While circumstances are dire for those who have fled the DRC, the situation is even bleaker for those who remain. In addition to the thousands of citizens haemorrhaging over its borders, the DRC has 4.5 million internally displaced people, the largest number in Africa. Many of these have witnessed unspeakable horrors—one girl was forced by militia fighters to carry her mother’s decapitated head for 60 kilometres, while an elderly man recounted: “They come at night and burn your house. When you run out, they shoot you with an arrow; when you fall they chop you with a machete.”
Amidst this barbaric slaughter of its citizens, the DRC’s leadership is conspicuous by its silence, further facilitating the conditions which allow chaos and instability to take hold. Some commentators believe that this is a deliberate strategy of Kabila and his henchmen to use the continuing violence as a justification to further delay the holding of elections.

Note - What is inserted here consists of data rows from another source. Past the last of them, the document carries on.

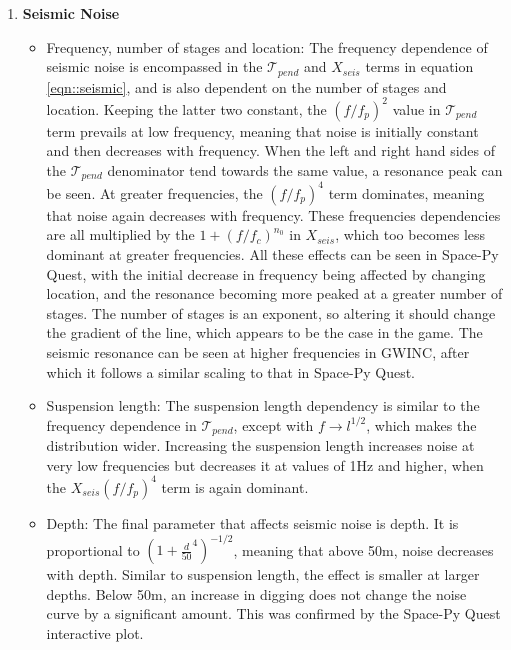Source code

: \documentclass{article}
\begin{document}
\begin{enumerate}
    \item \textbf{Seismic Noise}
    \begin{itemize}
    \item Frequency, number of stages and location: The frequency dependence of seismic noise is encompassed in the $\mathcal{T}_{pend}$ and $X_{seis}$ terms in equation \ref{eqn::seismic}, and is also dependent on the number of stages and location. Keeping the latter two constant, the $(f/f_p)^2$ value in $\mathcal{T}_{pend}$ term prevails at low frequency, meaning that noise is initially constant and then decreases with frequency. When the left and right hand sides of the $\mathcal{T}_{pend}$ denominator tend towards the same value, a resonance peak can be seen. At greater frequencies, the $(f/f_p)^4$ term dominates, meaning that noise again decreases with frequency. These frequencies dependencies are all multiplied by the $1+(f/f_c)^{n_0}$ in $X_{seis}$, which too becomes less dominant at greater frequencies. All these effects can be seen in Space-Py Quest, with the initial decrease in frequency being affected by changing location, and the resonance becoming more peaked at a greater number of stages. The number of stages is an exponent, so altering it should change the gradient of the line, which appears to be the case in the game. The seismic resonance can be seen at higher frequencies in GWINC, after which it follows a similar scaling to that in Space-Py Quest. 
    \item Suspension length: The suspension length dependency is similar to the frequency dependence in $\mathcal{T}_{pend}$, except with $f\rightarrow l^{1/2}$, which makes the distribution wider. Increasing the suspension length increases noise at very low frequencies but decreases it at values of 1Hz and higher, when the $X_{seis}(f/f_p)^4$ term is again dominant. 
    \item Depth: The final parameter that affects seismic noise is depth. It is proportional to $(1+\frac{d}{50}^4)^{-1/2}$, meaning that above 50m, noise decreases with depth. Similar to suspension length, the effect is smaller at larger depths. Below 50m, an increase in digging does not change the noise curve by a significant amount. This was confirmed by the Space-Py Quest interactive plot.
    \end{itemize}
    

\end{enumerate}
\end{document}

Kabila’s refusal to cede power is one of the primary factors causing his country to slip further into the abyss. Yet, he has refused to step down as president, despite increasingly vociferous voices calling for him to leave. Instead, Kabila has done everything to buy time, arguing that the DRC doesn’t have money to fund elections, or suggesting that the country has to hold an extensive census first.
Meanwhile, Kabila has driven his main rival into exile in Europe. Moïse Katumbi,former governor of the mineral-rich Katanga province, has launched a new opposition movement and has vowed to return to the DRC by June. Katumbi is fortunate to have only been forced into exile; those still in the country who dare speak out against Kabila’s regime are treated even worse. In December, at least seven people were killed in protests against Kabila’s rule. Last month, security forces fatally shot at least two protesters and injured 47 others, as anti-government marches took place around the country.
Even when set against the DRC’s relatively short and troubled history, it seems that the country is on an extremely slippery slope, notwithstanding Congolese Prime Minister Bruno Tshibala’s questionable assertions that “everything is fine”. Although unpicking and resolving the DRC’s problems will certainly be a complex task, one refugee didn’t hesitate to offer an opinion as to what the first step must be: “President Kabila has failed. He must go.”
The international community is also starting to embrace the idea that the DRC cannot start healing its divisions until the sun has set on Kabila’s illegal regime. The consensus at the recent UN Security Council meeting on March 7th was that the DRC must be exhorted to hold ‘free and fair elections’, with opposition politicians such as Katumbi allowed to participate. These words, however, must translate into action. The time has come for the international community to put real pressure on Joseph Kabila, or the already tragic situation in the Democratic Republic of the Congo will only spiral further towards disaster.